REPORT OF INDEPENDENT REGISTERED PUBLICACCOUNTING FIRM

Board of Directors and Stockholders

Concho Resources Inc.

Opinion on internal control over financial reporting

We have audited the internal control over financial reporting of Concho Resources Inc. (a Delaware corporation) and subsidiaries (the “Company”) as of December 31, 2018, based on criteria established in the 2013 Internal Control—Integrated Framework issued by the Committee of Sponsoring Organizations of the Treadway Commission (“COSO”). In our opinion, the Company maintained, in all material respects, effective internal control over financial reporting as of December 31, 2018, based on criteria established in the 2013 Internal Control—Integrated Framework issued by COSO.

We also have audited, in accordance with the standards of the Public Company Accounting Oversight Board (United States) (“PCAOB”), the consolidated financial statements of the Company as of and for the year ended December 31, 2018, and our report dated February 20, 2019 expressed an unqualified opinion on those financial statements.

Basis for opinion

The Company’s management is responsible for maintaining effective internal control over financial reporting and for its assessment of the effectiveness of internal control over financial reporting, included in the accompanying Management’s Report on Internal Control over Financial Reporting (“Management’s Report”). Our responsibility is to express an opinion on the Company’s internal control over financial reporting based on our audit. We are a public accounting firm registered with the PCAOB and are required to be independent with respect to the Company in accordance with the U.S. federal securities laws and the applicable rules and regulations of the Securities and Exchange Commission and the PCAOB.

We conducted our audit in accordance with the standards of the PCAOB. Those standards require that we plan and perform the audit to obtain reasonable assurance about whether effective internal control over financial reporting was maintained in all material respects. Our audit included obtaining an understanding of internal control over financial reporting, assessing the risk that a material weakness exists, testing and evaluating the design and operating effectiveness of internal control based on the assessed risk, and performing such other procedures as we considered necessary in the circumstances. We believe that our audit provides a reasonable basis for our opinion.

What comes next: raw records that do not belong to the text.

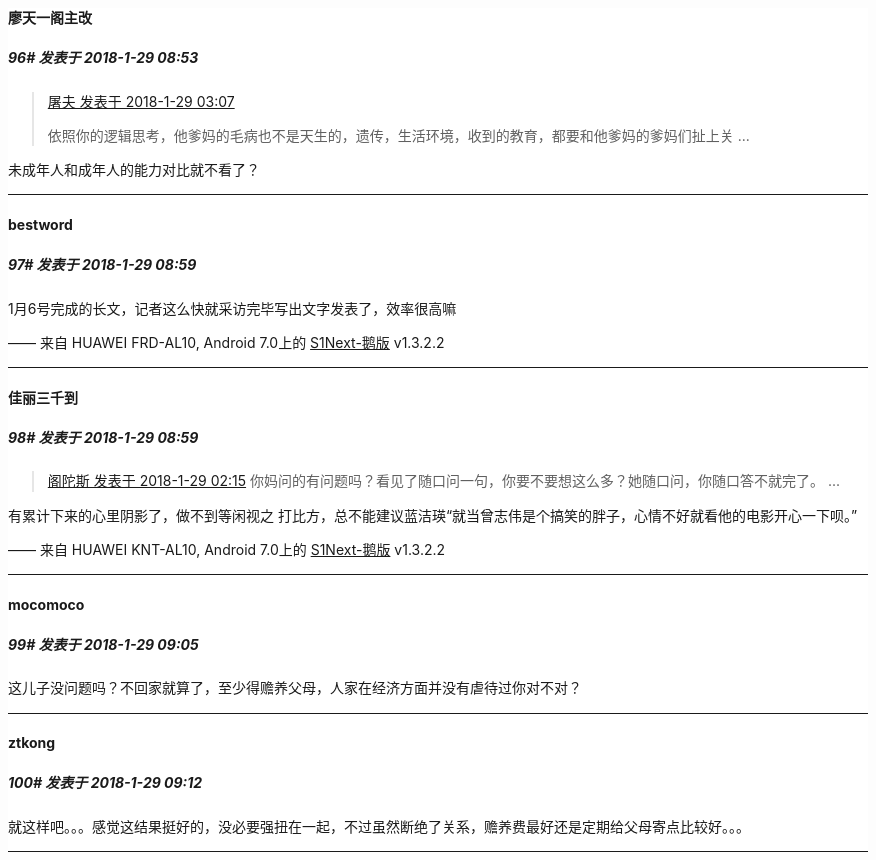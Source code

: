 ####  廖天一阁主改  
##### 96#       发表于 2018-1-29 08:53


<blockquote><a href="httphttps://bbs.saraba1st.com/2b/forum.php?mod=redirect&amp;goto=findpost&amp;pid=38382463&amp;ptid=1578310" target="_blank">屠夫 发表于 2018-1-29 03:07</a>

依照你的逻辑思考，他爹妈的毛病也不是天生的，遗传，生活环境，收到的教育，都要和他爹妈的爹妈们扯上关 ...</blockquote>
未成年人和成年人的能力对比就不看了？


-----

####  bestword  
##### 97#       发表于 2018-1-29 08:59


1月6号完成的长文，记者这么快就采访完毕写出文字发表了，效率很高嘛

—— 来自 HUAWEI FRD-AL10, Android 7.0上的 [S1Next-鹅版](https://github.com/ykrank/S1-Next/releases) v1.3.2.2


-----

####  佳丽三千到  
##### 98#       发表于 2018-1-29 08:59


<blockquote><a href="httphttps://bbs.saraba1st.com/2b/forum.php?mod=redirect&amp;goto=findpost&amp;pid=38382347&amp;ptid=1578310" target="_blank">阁陀斯 发表于 2018-1-29 02:15</a>
你妈问的有问题吗？看见了随口问一句，你要不要想这么多？她随口问，你随口答不就完了。 ...</blockquote>
有累计下来的心里阴影了，做不到等闲视之
打比方，总不能建议蓝洁瑛“就当曾志伟是个搞笑的胖子，心情不好就看他的电影开心一下呗。”

—— 来自 HUAWEI KNT-AL10, Android 7.0上的 [S1Next-鹅版](https://github.com/ykrank/S1-Next/releases) v1.3.2.2


-----

####  mocomoco  
##### 99#       发表于 2018-1-29 09:05


这儿子没问题吗？不回家就算了，至少得赡养父母，人家在经济方面并没有虐待过你对不对？


-----

####  ztkong  
##### 100#       发表于 2018-1-29 09:12


就这样吧。。。感觉这结果挺好的，没必要强扭在一起，不过虽然断绝了关系，赡养费最好还是定期给父母寄点比较好。。。


-----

Our audit of, and opinion on, the Company’s internal control over financial reporting does not include the internal control over financial reporting of RSP Permian, Inc., a wholly-owned subsidiary, whose financial statements reflect total assets and revenues constituting 40 and 12 percent, respectively, of the related consolidated financial statement amounts as of and for the year ended December 31, 2018. As indicated in Management’s Report, RSP Permian, Inc. was acquired during 2018. Management’s assertion on the effectiveness of the Company’s internal control over financial reporting excluded internal control over financial reporting of RSP Permian, Inc.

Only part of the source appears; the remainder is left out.